Source material Block Start

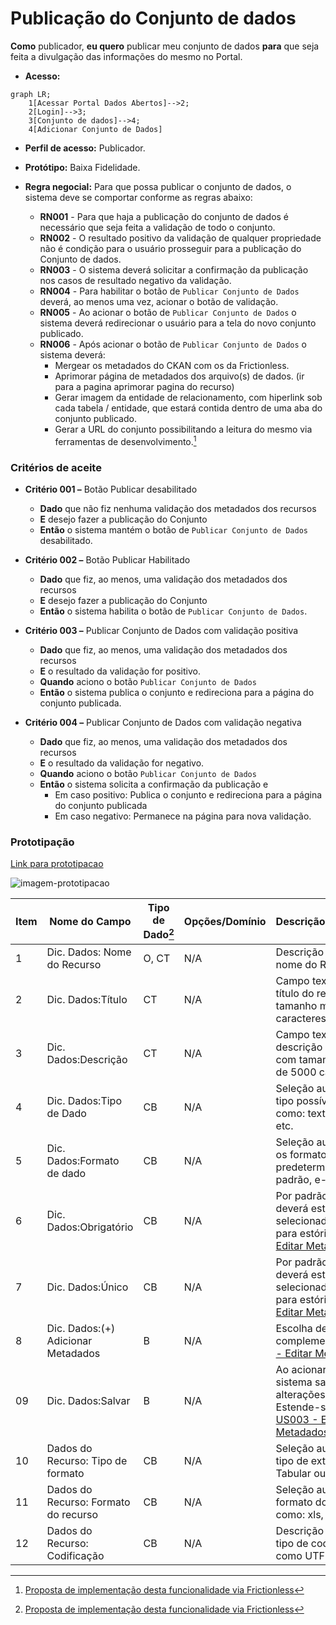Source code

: # Publicação do Conjunto de dados

**Como** publicador, **eu quero**  publicar meu conjunto de dados  **para** que seja feita a divulgação das informações do mesmo no Portal. 

- **Acesso:** 

```mermaid
graph LR;
    1[Acessar Portal Dados Abertos]-->2;
    2[Login]-->3;
    3[Conjunto de dados]-->4;
    4[Adicionar Conjunto de Dados]
```
- **Perfil de acesso:** Publicador. 
- **Protótipo:** Baixa Fidelidade.

- **Regra negocial:** Para que possa publicar o conjunto de dados, o sistema deve se comportar conforme as regras abaixo:
	- **RN001** - Para que haja a publicação do conjunto de dados é necessário que seja feita a validação de todo o conjunto. 
	- **RN002** - O resultado positivo da validação de qualquer propriedade não é condição para o usuário prosseguir para a publicação do Conjunto de dados. 
	- **RN003** - O sistema deverá solicitar a confirmação da publicação nos casos de resultado negativo da validação. 
	- **RN004** - Para habilitar o botão de `Publicar Conjunto de Dados` deverá, ao menos uma vez, acionar o botão de validação. 
	- **RN005** - Ao acionar o botão de `Publicar Conjunto de Dados` o sistema deverá redirecionar o usuário para a tela do novo conjunto publicado. 
    - **RN006** - Após acionar o botão de `Publicar Conjunto de Dados` o sistema deverá: 
    	- Mergear os metadados do CKAN com os da Frictionless. 
		- Aprimorar página de metadados dos arquivo(s) de dados. (ir para a pagina aprimorar pagina do recurso)
		- Gerar imagem da entidade de relacionamento, com hiperlink sob cada tabela / entidade, que estará contida dentro de uma aba do conjunto publicado. 
		- Gerar a URL do conjunto possibilitando a leitura do mesmo via ferramentas de desenvolvimento.[^1]
 
### Critérios de aceite

- **Critério 001 –** Botão Publicar desabilitado
	- **Dado**  que não fiz nenhuma validação dos metadados dos recursos
	- **E** desejo fazer a publicação do Conjunto
	- **Então** o sistema mantém o botão de `Publicar Conjunto de Dados` desabilitado.

- **Critério 002 –** Botão Publicar Habilitado
	- **Dado**  que fiz, ao menos, uma validação dos metadados dos recursos
	- **E** desejo fazer a publicação do Conjunto
	- **Então** o sistema habilita o botão de `Publicar Conjunto de Dados`.

- **Critério 003 –** Publicar Conjunto de Dados com validação positiva
	- **Dado**  que fiz, ao menos, uma validação dos metadados dos recursos
	- **E** o resultado da validação for positivo. 
	- **Quando** aciono o botão `Publicar Conjunto de Dados`
	- **Então** o sistema publica o conjunto e redireciona para a página do conjunto publicada.	

- **Critério 004 –** Publicar Conjunto de Dados com validação negativa
	- **Dado**  que fiz, ao menos, uma validação dos metadados dos recursos
	- **E** o resultado da validação for negativo. 
	- **Quando** aciono o botão `Publicar Conjunto de Dados`
	- **Então** o sistema solicita a confirmação da publicação e 
		- Em caso positivo: Publica o conjunto e redireciona para a página do conjunto publicada
		- Em caso negativo: Permanece na página para nova validação. 	

### Prototipação

[Link para prototipacao](https://www.figma.com/proto/X0SZVAiL6Auf6pqssoewnn/SEPLAG-CKAN?node-id=2%3A387&scaling=min-zoom&page-id=2%3A387&starting-point-node-id=217%3A1115)

![imagem-prototipacao](/assets/figura_01.png)

| Item |                        Nome do Campo                        | Tipo de Dado[^1] | Opções/Domínio |     Descrição/Observações      |
|------|-------------------------------------------------------------|------------------|----------------|--------------------------------|
|    1 | Dic. Dados:	Nome do Recurso        | O, CT              | N/A            | Descrição manual do nome do Recurso.|
|    2 | Dic. Dados:Título                 | CT              | N/A            | Campo texto para o título do recurso com tamanho máximo de 100 caracteres       |
|    3 | Dic. Dados:Descrição | CT         | N/A            |Campo texto para a descrição do recurso com tamanho máximo de 5000 caracteres |
|    4 | Dic. Dados:Tipo de Dado  | CB              | N/A            | Seleção automática do tipo possível de dados como: texto, número, etc. |
|    5 | Dic. Dados:Formato de dado       | CB                | N/A            | Seleção automática com os formatos de dados predeterminados, como: padrão, e-mail, etc.|
|    6 | Dic. Dados:Obrigatório    | CB                | N/A            | Por padrão, a opção `NÃO` deverá estar selecionada. Estende-se para estória: [US003 - Editar Metadados](/estorias_de_usuarios/03_edicao_dos_dados_do_recurso) |
|    7 | Dic. Dados:Único       | CB                | N/A            | Por padrão, a opção `NÃO` deverá estar selecionada. Estende-se para estória: [US003 - Editar Metadados](/estorias_de_usuarios/03_edicao_dos_dados_do_recurso)                        | B                | N/A            | Adiciona novo arquivo(s) de dados          |
|    8 |Dic. Dados:(+) Adicionar Metadados   | B                | N/A            | Escolha de metadados complementares. [US003 - Editar Metadados](/estorias_de_usuarios/03_edicao_dos_dados_do_recurso)       |
|    09 | Dic. Dados:Salvar   | B                | N/A            | Ao acionar o botão <<Salvar>> o sistema salva as alterações feitas. Estende-se para estória: [US003 - Editar Metadados](/estorias_de_usuarios/03_edicao_dos_dados_do_recurso)  |
|    10 | Dados do Recurso: Tipo de formato      | CB                | N/A            | Seleção automática do tipo de extensão: Tabular ou não tabular |
|   11 |Dados do Recurso: Formato do recurso  | CB       | N/A            | Seleção automática do formato do recurso, como: xls, csv, etc.     |
|   12 | Dados do Recurso: Codificação   | CB                | N/A            | Descrição manual do tipo de codificação, como UTF-8, etc |

[^1]: [Proposta de implementação desta funcionalidade via Frictionless](https://github.com/frictionlessdata/framework/issues/475)
[^2]: [Tipos de dados](../modelos/tipos_dado_formulario_html.md)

Source material Block End

▶ _The problem_
In the data above, how many lines contain the word "Adicionar"? Write the number only.

▶ _Answer to the exercise_
2